You cannot wish myself upon you. Stop throwing a tantrum. Diyn is almost confused now. But it's been quite awhile since I was that young, and that much of an idiot. I'm acting more irrational than usual to him, right now.

"I cannot stop Nul from taking me if I go on living. It will kill me, at best." Elete looks to the side, then locks my eyes with his again. "At the very worst, which I do fear is most likely to happen, he will take over some vital part of me in the process, and turn my powers against you all." He grips my arm again. "You can't let that happen."

There's a silence. He realizes I won't move.

"Kill me now, 'Sy, and my body and soul will be in the Void, with Tia. They won't rest in Nul... where I'm quite certain there is no rest." And now, the final blow - he looks afraid.

He looks afraid that I won't do it.

It is the Law. Judge him for what he would do, were we not to Judge him now. Diyn's sentence is reasonable. It is the Truth. Even Katherine would not stop him - I can't even have that what-if to hold against this decision.

I take in a deep breath. I draw Diyn. Elete almost lets out a squeak upon seeing him, but he manages to hold it in. I can imagine that Elete thought he understood what it would be like to face down the full weight of the Law, Aimed at him. It is fully understandable that he was wrong.

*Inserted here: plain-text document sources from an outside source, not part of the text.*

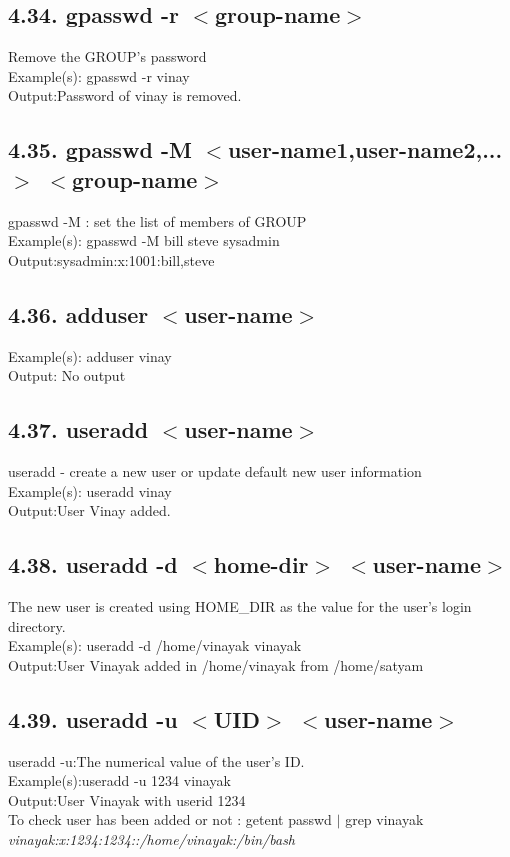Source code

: \documentclass[11pt,a4]{article}
\begin{document}
\begin{enumerate}
\subsection*{4.34. gpasswd -r $<$group-name$>$}
Remove the GROUP's password\\
Example(s): gpasswd -r vinay\\
Output:Password of vinay is removed.
\subsection*{4.35. gpasswd -M $<$user-name1,user-name2,...$>$ $<$group-name$>$}
gpasswd -M : set the list of members of GROUP\\
Example(s): gpasswd -M bill steve sysadmin\\
Output:sysadmin:x:1001:bill,steve

\subsection*{4.36. adduser $<$user-name$>$}
Example(s): adduser vinay\\
Output: No output
\subsection*{4.37. useradd $<$user-name$>$}
useradd - create a new user or update default new user information\\
Example(s): useradd vinay\\
Output:User Vinay added.
\subsection*{4.38. useradd -d $<$home-dir$>$ $<$user-name$>$}
 The new user is created using HOME\_DIR as the value for the
user's login directory.\\
Example(s): useradd -d /home/vinayak vinayak\\
Output:User Vinayak added in /home/vinayak from /home/satyam
\subsection*{4.39. useradd -u $<$UID$>$ $<$user-name$>$}
useradd -u:The numerical value of the user's ID.\\
Example(s):useradd -u 1234 vinayak\\
Output:User Vinayak with userid 1234\\
To check user has been added or not : getent passwd $|$ grep  vinayak\\
\textit{vinayak:x:1234:1234::/home/vinayak:/bin/bash}

\end{enumerate}
\end{document}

But he does not back down.

"Stand," I say, my voice so quiet that it is almost a whisper.

The Poet King stands.

"Take off your crown."

Elete almost raises his single protest at what has turned out to be his Trial. He questions me with his eyes even as his hands raise to his head and lift that heavy gold and silver work of artistry away from his brow. I hold my hand out. He gives it to me, pain in his eyes. Taking the symbol of his office from him, the signifyer of his duties and successes, hurts him more than the thought of his life being taken away.

That's so like him.

The crown disappears. I couldn't really say to where - I'm sure it'll show up when his successor appears. It has no place in this world right now, though.

"You stand Judged, Eleth-travente Xaillyndesse, as yourself and not as the bearer of any title, not as the ruler of any kingdom, nation, or office. You stand Judged, and now you may rest content with your sentence."

Diyn is a sword now, which is a shape he takes at times. I don't know if he chose the shape for this moment or if I did, but it makes for a less messy death. It takes away the touch of vengeance from the killing stroke. Most importantly, it takes Elete clean, and quick, and pushes through him as if there's little weight to the man at all. But then, there is nothing much that stands between men and their deaths - only flesh, which is too easily parted.

"Thank you." I don't understand how he managed to get that out. If anyone would, Elete would, though. He is dead now, falling to the floor. I reach forward to catch him - with the motion, Elete disappears into the Void. Tia takes him into her warm embrace as she does everyone who dies, and everyone who waits to be born.

I stand there. I don't really move. I don't know if I can. I realize that the tears have stopped, and wonder when they did. There's just a cold emptiness now.

Stop that. That is mine, not yours. Diyn's growl is more a prod at me to move than a chastisement. I told him, before he went--

Yes? I am starting to shake out of it. Heavens, is he really gone? Is my friend really gone?

I told him that it was appropriate that I was the one that killed him. He agreed. He left with no regrets, other than you and Katherine.

Katherine. Oh face of the Most High. Katherine.

Go to her, Diyn says, but I already am.